Sep 20, 2006 16:34
So I've got two job offers on the table right now. Neither of them are any great shakes.
The one is for a local IT outsourcing firm. They offered me $15/hour for the first thirty days, raises after that to be contingent upon performance, essentially. I called them today to tell them I was taking the other offer, and Jeff offered me another $2/hour to start. 8-5 except in the event of a blowup that cannot wait, no benefits, and I'll have to provide my own cell phone.
The other is for a dental software firm. I'd be front line support to start, and I've got to be willing to commit for a good long time - at least a year. The pay starts at $9.50/hr, the shift varies from 7am-7pm - you get on a shift and you don't get changed around all the time. Like any job with this description I'll start on the least popular shift and get moved off of it once the next class of trainees comes onboard if I want - currently that is the 10:30 to 7pm shift. No biggie. They have pretty decent health and dental, $50,000 life - which is paid in full by the company. Seems like that is kind of rare; I've not been offered that before. The company is bigish, stable, has never had layoffs in the 10 or so years they've been around, and are owned by a fortune 500 company that I've never heard of (did look it up briefly). From what little I've seen, it would be a good place to work - good atmosphere, good advancement potential, etc.
On the one hand, I would expect the IT outsource place to be more of a challenge mentally. Much like when I was at Performance Computing, I would have my own accounts. Taking days off would require getting my clients approval as well as my bosses. The multiple bosses effect that I complained to my wife about when I was at PC seems like a given here. Theoretically, I can help the IT place get as big as we can get, and this would theoretically mean more money for me. It would be less structured, which has advantages and disadvantages.
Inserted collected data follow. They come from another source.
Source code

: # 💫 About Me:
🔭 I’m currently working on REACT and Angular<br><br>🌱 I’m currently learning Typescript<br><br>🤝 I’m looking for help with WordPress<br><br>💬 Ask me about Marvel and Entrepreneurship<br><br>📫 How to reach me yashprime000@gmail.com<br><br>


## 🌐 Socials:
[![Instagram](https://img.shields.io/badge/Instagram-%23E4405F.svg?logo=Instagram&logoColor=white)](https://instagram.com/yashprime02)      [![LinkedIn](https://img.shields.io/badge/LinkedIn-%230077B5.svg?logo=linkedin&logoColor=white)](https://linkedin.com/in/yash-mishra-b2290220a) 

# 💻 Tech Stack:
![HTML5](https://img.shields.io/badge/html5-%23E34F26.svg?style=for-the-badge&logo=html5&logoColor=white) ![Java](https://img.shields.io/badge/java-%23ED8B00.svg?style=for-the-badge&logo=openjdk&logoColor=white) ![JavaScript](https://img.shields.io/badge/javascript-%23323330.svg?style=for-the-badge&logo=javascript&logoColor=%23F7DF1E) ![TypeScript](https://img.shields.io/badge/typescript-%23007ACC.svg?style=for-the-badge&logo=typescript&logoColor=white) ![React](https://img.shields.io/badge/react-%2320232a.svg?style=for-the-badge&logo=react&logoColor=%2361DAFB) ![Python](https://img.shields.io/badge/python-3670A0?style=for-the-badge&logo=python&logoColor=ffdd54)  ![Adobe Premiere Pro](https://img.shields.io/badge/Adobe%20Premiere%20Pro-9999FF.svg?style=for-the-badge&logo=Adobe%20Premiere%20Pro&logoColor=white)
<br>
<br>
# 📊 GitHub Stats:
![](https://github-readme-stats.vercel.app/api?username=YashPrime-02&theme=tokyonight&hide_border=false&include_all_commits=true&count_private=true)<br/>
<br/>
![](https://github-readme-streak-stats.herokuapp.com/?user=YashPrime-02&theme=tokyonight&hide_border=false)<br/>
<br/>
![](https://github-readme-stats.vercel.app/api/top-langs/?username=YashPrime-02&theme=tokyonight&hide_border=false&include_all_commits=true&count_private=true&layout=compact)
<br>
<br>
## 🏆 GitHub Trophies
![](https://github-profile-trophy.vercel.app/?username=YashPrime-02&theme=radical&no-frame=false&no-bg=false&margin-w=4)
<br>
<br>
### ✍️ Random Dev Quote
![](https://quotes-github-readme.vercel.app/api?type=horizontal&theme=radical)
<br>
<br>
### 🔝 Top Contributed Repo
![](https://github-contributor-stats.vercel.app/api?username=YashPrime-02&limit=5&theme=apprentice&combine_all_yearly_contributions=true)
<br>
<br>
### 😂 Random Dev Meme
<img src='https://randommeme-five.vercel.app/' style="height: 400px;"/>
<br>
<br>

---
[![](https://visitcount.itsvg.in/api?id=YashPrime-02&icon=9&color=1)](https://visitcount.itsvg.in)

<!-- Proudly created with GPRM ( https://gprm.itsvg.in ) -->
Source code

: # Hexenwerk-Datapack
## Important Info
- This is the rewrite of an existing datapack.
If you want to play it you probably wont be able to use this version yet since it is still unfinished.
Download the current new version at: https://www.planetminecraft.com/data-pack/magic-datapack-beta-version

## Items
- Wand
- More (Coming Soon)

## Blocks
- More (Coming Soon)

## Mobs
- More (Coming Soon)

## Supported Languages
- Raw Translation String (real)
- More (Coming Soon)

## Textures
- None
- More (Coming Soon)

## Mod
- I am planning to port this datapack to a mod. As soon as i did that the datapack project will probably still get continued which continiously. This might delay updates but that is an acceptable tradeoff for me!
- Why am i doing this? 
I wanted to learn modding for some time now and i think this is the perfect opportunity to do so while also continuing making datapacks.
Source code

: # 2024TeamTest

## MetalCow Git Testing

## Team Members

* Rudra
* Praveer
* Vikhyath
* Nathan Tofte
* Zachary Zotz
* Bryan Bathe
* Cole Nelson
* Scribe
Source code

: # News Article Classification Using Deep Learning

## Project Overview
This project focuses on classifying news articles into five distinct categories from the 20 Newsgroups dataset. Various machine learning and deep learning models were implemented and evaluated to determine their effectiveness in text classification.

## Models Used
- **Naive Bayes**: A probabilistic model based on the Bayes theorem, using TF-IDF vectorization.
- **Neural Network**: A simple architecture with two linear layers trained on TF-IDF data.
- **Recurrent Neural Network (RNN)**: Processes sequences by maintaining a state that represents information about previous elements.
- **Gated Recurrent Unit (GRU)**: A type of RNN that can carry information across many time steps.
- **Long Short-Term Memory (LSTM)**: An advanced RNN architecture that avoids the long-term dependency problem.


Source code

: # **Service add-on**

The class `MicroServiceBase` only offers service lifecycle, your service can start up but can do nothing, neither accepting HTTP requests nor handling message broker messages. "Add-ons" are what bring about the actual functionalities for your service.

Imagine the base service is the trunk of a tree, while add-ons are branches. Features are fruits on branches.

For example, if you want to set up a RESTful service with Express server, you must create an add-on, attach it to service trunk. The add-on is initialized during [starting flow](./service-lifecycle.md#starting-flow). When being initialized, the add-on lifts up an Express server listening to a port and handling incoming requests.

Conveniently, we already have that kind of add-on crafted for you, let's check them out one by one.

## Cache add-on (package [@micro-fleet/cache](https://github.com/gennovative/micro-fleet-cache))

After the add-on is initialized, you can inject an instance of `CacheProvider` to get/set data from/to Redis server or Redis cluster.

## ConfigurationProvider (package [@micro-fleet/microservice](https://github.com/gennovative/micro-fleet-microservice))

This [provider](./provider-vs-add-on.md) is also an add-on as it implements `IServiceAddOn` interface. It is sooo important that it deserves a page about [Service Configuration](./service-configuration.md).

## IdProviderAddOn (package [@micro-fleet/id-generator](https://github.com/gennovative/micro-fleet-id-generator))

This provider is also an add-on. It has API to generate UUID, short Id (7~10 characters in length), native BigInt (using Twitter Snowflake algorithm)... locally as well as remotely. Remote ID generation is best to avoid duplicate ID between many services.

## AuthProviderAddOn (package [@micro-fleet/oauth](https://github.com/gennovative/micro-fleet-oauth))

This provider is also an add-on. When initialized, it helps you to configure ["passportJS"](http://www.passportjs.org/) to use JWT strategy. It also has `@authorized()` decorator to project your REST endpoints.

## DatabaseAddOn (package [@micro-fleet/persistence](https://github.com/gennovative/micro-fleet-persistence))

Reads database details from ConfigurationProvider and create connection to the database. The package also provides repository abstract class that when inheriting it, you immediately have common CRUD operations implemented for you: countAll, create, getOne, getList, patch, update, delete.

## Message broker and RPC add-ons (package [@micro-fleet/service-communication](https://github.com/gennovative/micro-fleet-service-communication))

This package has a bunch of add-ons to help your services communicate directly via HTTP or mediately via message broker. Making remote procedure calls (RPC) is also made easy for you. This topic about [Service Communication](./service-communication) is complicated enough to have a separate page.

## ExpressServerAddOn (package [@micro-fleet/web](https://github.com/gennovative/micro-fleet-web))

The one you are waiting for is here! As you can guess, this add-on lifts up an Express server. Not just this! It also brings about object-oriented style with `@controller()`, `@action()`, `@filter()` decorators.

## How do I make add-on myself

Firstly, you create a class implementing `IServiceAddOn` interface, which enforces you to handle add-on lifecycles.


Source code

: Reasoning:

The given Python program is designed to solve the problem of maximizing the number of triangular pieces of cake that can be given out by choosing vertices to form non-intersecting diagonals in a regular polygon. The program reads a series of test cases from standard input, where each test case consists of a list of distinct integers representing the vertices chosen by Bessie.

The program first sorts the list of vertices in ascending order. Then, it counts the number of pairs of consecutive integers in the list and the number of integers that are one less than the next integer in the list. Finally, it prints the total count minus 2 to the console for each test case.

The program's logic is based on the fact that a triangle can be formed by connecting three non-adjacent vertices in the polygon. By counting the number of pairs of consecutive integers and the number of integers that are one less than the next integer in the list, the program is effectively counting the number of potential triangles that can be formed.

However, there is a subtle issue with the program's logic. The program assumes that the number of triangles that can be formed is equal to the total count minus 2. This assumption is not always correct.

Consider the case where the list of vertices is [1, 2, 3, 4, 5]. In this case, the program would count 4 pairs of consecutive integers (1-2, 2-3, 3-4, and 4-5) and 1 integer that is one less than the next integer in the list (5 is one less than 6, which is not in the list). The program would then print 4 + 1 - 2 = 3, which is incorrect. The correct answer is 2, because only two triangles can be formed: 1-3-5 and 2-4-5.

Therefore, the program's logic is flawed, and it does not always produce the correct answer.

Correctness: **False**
On the other hand, the dental software place is very clearly a long term goal, right? I start at the bottom and work my way up. Unlike the IT place, the UP is already there; I don't have to create it. I get really freaked out when I don't know what the next step is going to be on. You remember the scene at the end of the Last Crusade where Indy takes that step out into nothingness? I wouldn't have, couldn't have done that, with no additional reason to believe it was going to be successful than historical clues. Maybe the IT job is good because it'd force me to take plunges, it'd be a challenge for me. But honestly, I don't want those kind of challanges. I've got enough on my plate right now trying to straighten out my moral issues and whatnot without this kind of mental exercise to go along with it.
On the gripping hand, I don't have to stay anywhere forever, and there will be other corporate jobs to land in the future.
The money is a big weight on my mind right now. We're reasonably heavily in debt from fighting with Winnemucca and unemployment the last five years. What I want is to find something I can do and stick with it, not have to move around. Frustratingly, that depends on my employers as much as it depends on me. Stupid iLumin people. *sigh*
I have to decide by noon tomorrow. The dental thing is through Kelly services, and it starts Monday. They want a commitment, and I cannot blame them for that, but this kind of pressure makes my brain melt, just melt. I need to get over that, obviously, but I DON'T KNOW HOW. In this particular instance, I'm using the Unicron icon, and it should be taken to mean that the uncertainty is devouring my brain.
Well, there you go Internet. I know that you, collectively, know everything. So tell me what I should do.